Dr. Leyla Seyfullah
I am a botanist interested in the evolution of plants through time. My focus has been on the seed plants, particularly the gymnosperms. My postdoc here continues examining fossil plants in detail, but I have also been able to include a fascinating new dimension to this work: amber. My interests have broadened since my PhD to cover four distinct, but interconnected areas:
1. The evolutionary history of seed-plants
I started by looking at the modern extant flora, which comprises five extant, but highly disparate lineages: cycads, conifers, Gnetales, Ginkgo (all gymnosperms), and the flowering plants (angiosperms). The origin of these lineages from the stem-group gymnosperms is still unresolved and is dependent on the discovery and interpretation of fossil taxa as well as improved molecular sampling. The integration of modern molecular results and fossils, for me, is key to understanding the past and thus the present plant relationships.
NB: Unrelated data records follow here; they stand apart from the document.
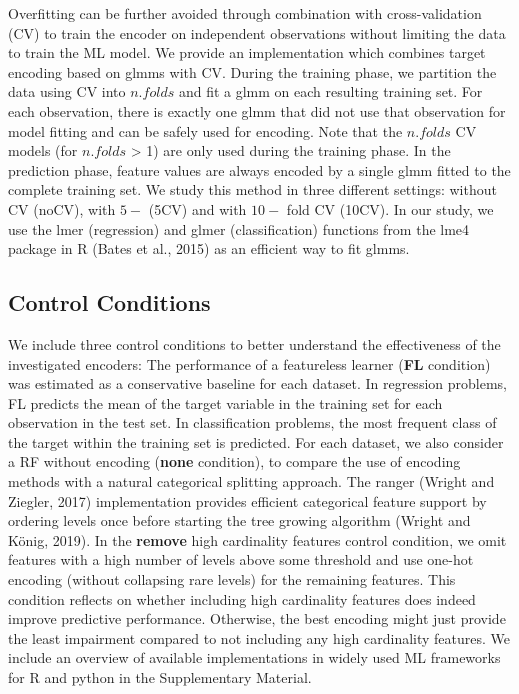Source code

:\documentclass[smallextended]{svjour3}       %
\begin{document}
Overfitting can be further avoided through combination with cross-validation (CV) to train the encoder on independent observations without limiting the data to train the ML model.
We provide an implementation which combines target encoding based on glmms with CV.
During the training phase, we partition the data using CV into \(n.folds\) and fit a glmm on each resulting training set.
For each observation, there is exactly one glmm that did not use that observation for model fitting and can be safely used for encoding.
Note that the \(n.folds\) CV models (for \(n.folds\) \textgreater{} 1) are only used during the training phase.
In the prediction phase, feature values are always encoded by a single glmm fitted to the complete training set.
We study this method in three different settings: without CV (noCV), with \(5-\) (5CV) and with \(10-\) fold CV (10CV).
In our study, we use the lmer (regression) and glmer (classification) functions from the lme4 package in R (Bates et al., 2015) as an efficient way to fit glmms.

\hypertarget{control-conditions}{%
\subsection{Control Conditions}\label{control-conditions}}

We include three control conditions to better understand the effectiveness of the investigated encoders:
The performance of a featureless learner (\textbf{FL} condition) was estimated as a conservative baseline for each dataset.
In regression problems, FL predicts the mean of the target variable in the training set for each observation in the test set.
In classification problems, the most frequent class of the target within the training set is predicted.
For each dataset, we also consider a RF without encoding (\textbf{none} condition), to compare the use of encoding methods with a natural categorical splitting approach.
The ranger (Wright and Ziegler, 2017) implementation provides efficient categorical feature support by ordering levels once before starting the tree growing algorithm (Wright and König, 2019).
In the \textbf{remove} high cardinality features control condition, we omit features with a high number of levels above some threshold and use one-hot encoding (without collapsing rare levels) for the remaining features.
This condition reflects on whether including high cardinality features does indeed improve predictive performance.
Otherwise, the best encoding might just provide the least impairment compared to not including any high cardinality features.
We include an overview of available implementations in widely used ML frameworks for R and python in the Supplementary Material.
\end{document}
I also enjoy the challenge of trying to rebuild fossil plants since they are often found as separate pieces, and figuring out how they may have really functioned
A median transverse section of the ovule of Physostoma elegans Will. showing the lobate portion of outer integument which is densely covered in hairs. This thin section was obtained from a Lower Carboniferous coal ball from Lancashire, UK.
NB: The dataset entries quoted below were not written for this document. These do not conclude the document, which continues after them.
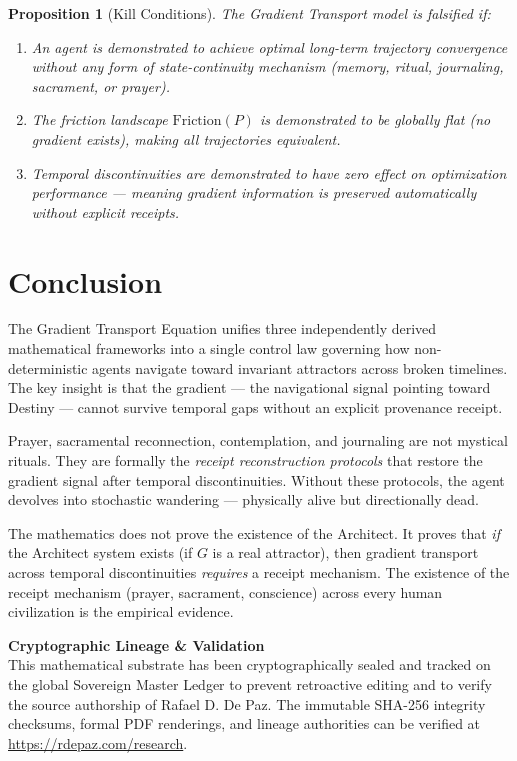 \documentclass[12pt, a4paper]{article}
\theoremstyle{plain}
\newtheorem{proposition}[theorem]{Proposition}
\theoremstyle{definition}
\theoremstyle{remark}
\begin{document}
\begin{proposition}[Kill Conditions]
The Gradient Transport model is falsified if:
\begin{enumerate}
    \item An agent is demonstrated to achieve optimal long-term trajectory convergence \emph{without} any form of state-continuity mechanism (memory, ritual, journaling, sacrament, or prayer).
    \item The friction landscape $\text{Friction}(P)$ is demonstrated to be globally flat (no gradient exists), making all trajectories equivalent.
    \item Temporal discontinuities are demonstrated to have zero effect on optimization performance --- meaning gradient information is preserved automatically without explicit receipts.
\end{enumerate}
\end{proposition}

\section{Conclusion}

The Gradient Transport Equation unifies three independently derived mathematical frameworks into a single control law governing how non-deterministic agents navigate toward invariant attractors across broken timelines. The key insight is that the gradient --- the navigational signal pointing toward Destiny --- cannot survive temporal gaps without an explicit provenance receipt.

Prayer, sacramental reconnection, contemplation, and journaling are not mystical rituals. They are formally the \emph{receipt reconstruction protocols} that restore the gradient signal after temporal discontinuities. Without these protocols, the agent devolves into stochastic wandering --- physically alive but directionally dead.

The mathematics does not prove the existence of the Architect. It proves that \emph{if} the Architect system exists (if $G$ is a real attractor), then gradient transport across temporal discontinuities \emph{requires} a receipt mechanism. The existence of the receipt mechanism (prayer, sacrament, conscience) across every human civilization is the empirical evidence.

\vspace{2em}
\noindent\hrulefill
\vspace{1em}

\noindent\textbf{Cryptographic Lineage \& Validation}\\
This mathematical substrate has been cryptographically sealed and tracked on the global Sovereign Master Ledger to prevent retroactive editing and to verify the source authorship of Rafael D. De Paz. The immutable SHA-256 integrity checksums, formal PDF renderings, and lineage authorities can be verified at \url{https://rdepaz.com/research}.



\end{document}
2. The co-evolution of plants with other organisms through Phanerozoic time and including modern ecosystems.
By looking at the often subtle and complex interactions of all the organisms within an ecospace, the plants, animals, fungi and bacteria, a clearer picture of palaeoecosystems emerges, as do the potential timings of innovations
Stellate plant hair from a fern preserved in Cenomanian amber from Ethiopia. The resin itself is not from a fern, so the fossilized exudate of one plant species has entrapped an indication of a different species co-occurring in an amber forest..
3. The effect of biological innovations on both the biological and geochemical environment and habitat development.
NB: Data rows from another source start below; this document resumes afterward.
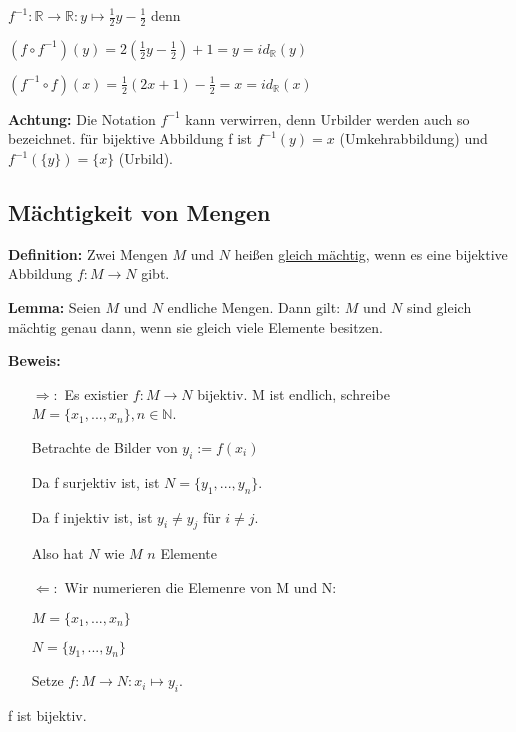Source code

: \documentclass[pdftex,12pt,a4paper,fleqn]{scrartcl}
\begin{document}
$f^{-1}: \mathbb{R} \rightarrow \mathbb{R}: y \mapsto \frac{1}{2}y-\frac{1}{2}$ denn

$(f \circ f^{-1}) (y) = 2( \frac{1}{2}y -\frac{1}{2}) + 1 = y = id_\mathbb{R}(y)$

$(f^{-1} \circ f) (x) = \frac{1}{2}(2x+1)-\frac{1}{2} = x = id_\mathbb{R} (x)$

\textbf{Achtung:} Die Notation $f^{-1}$ kann verwirren, denn Urbilder werden auch so bezeichnet. für bijektive Abbildung f ist $f^{-1}(y)=x$ (Umkehrabbildung) und $f^{-1}(\{y\})=\{x\}$ (Urbild).

\newpage

\subsection{Mächtigkeit von Mengen} %
\label{sub:m_chtigkeit_von_mengen}

\textbf{Definition:} Zwei Mengen $M$ und $N$ heißen \underline{gleich mächtig}, wenn es eine bijektive Abbildung $f: M \rightarrow N$ gibt.

\textbf{Lemma:} Seien $M$ und $N$ endliche Mengen. Dann gilt: $M$ und $N$ sind gleich mächtig genau dann, wenn sie gleich viele Elemente besitzen.

\textbf{Beweis:} 
\begin{itemize}
    \item [$\Rightarrow:$] Es existier $f: M \rightarrow N$ bijektiv. M ist endlich, schreibe $M = \{x_1,...,x_n\}, n \in \mathbb{N}$. 

    Betrachte de Bilder von $y_i := f(x_i)$

    Da f surjektiv ist, ist $N = \{y_1,...,y_n\}$.

    Da f injektiv ist, ist $y_i \neq y_j$ für $i \neq j$.

    Also hat $N$ wie $M$ $n$ Elemente

    \item [$\Leftarrow:$] Wir numerieren die Elemenre von M und N:

    $M = \{x_1,...,x_n\}$

    $N = \{y_1,...,y_n\}$

    Setze $f: M \rightarrow N: x_i \mapsto y_i$. 
\end{itemize}

f ist bijektiv.




\end{document}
A particular example of this is from an unexpected area of resin research. Plant resins can be used as a substrate by some organisms. These organisms have a precarious existence, their very food source can threat to engulf and entomb them. Should this happen and be preserved, we would see a biological inclusion in amber.
The anamorphic ascomycete genus Monotosporella from a lichen thallus inside Eocene amber (left) and from modern Agathis resin in New Caledonia (right). .
4. Plant resins and their relationship to amber in the fossil record.
Amber as a fossilized plant resin contains chemical information on the parent plant that produced it and potentially information on the ecological conditions that led to its production, and the geological conditions of its fossilization. Normally amber is found rarely throughout the fossil record; however, there are key points in earth history where ‘amber bursts’ are seen. These amber bursts are characterized by great numbers of large amber accumulations worldwide. Amber bursts occur in the Late Triassic, the Early to mid-Cretaceous, and the Eocene to Miocene, all three epochs are crucial periods in seed plant evolution, and so my interest in amber neatly feeds back to my interest in seed plants. By studying the modern resin-producing trees I hope to get a clearer understanding of the conditions for resin exudation, particularly in conifers, since other gymnosperms do not today produce resins but instead they produce other secretions. Understanding the causes of massive resin outpourings, as opposed to more ‘normal’ resin production would help to explain the ecological/biological reasons for amber burst phenomena.
Traumatic resin production in Agathis trees from New Caledonia. Large outflows from Agathis lanceolata (left) and initial resin outpouring in Agathis ovata (right).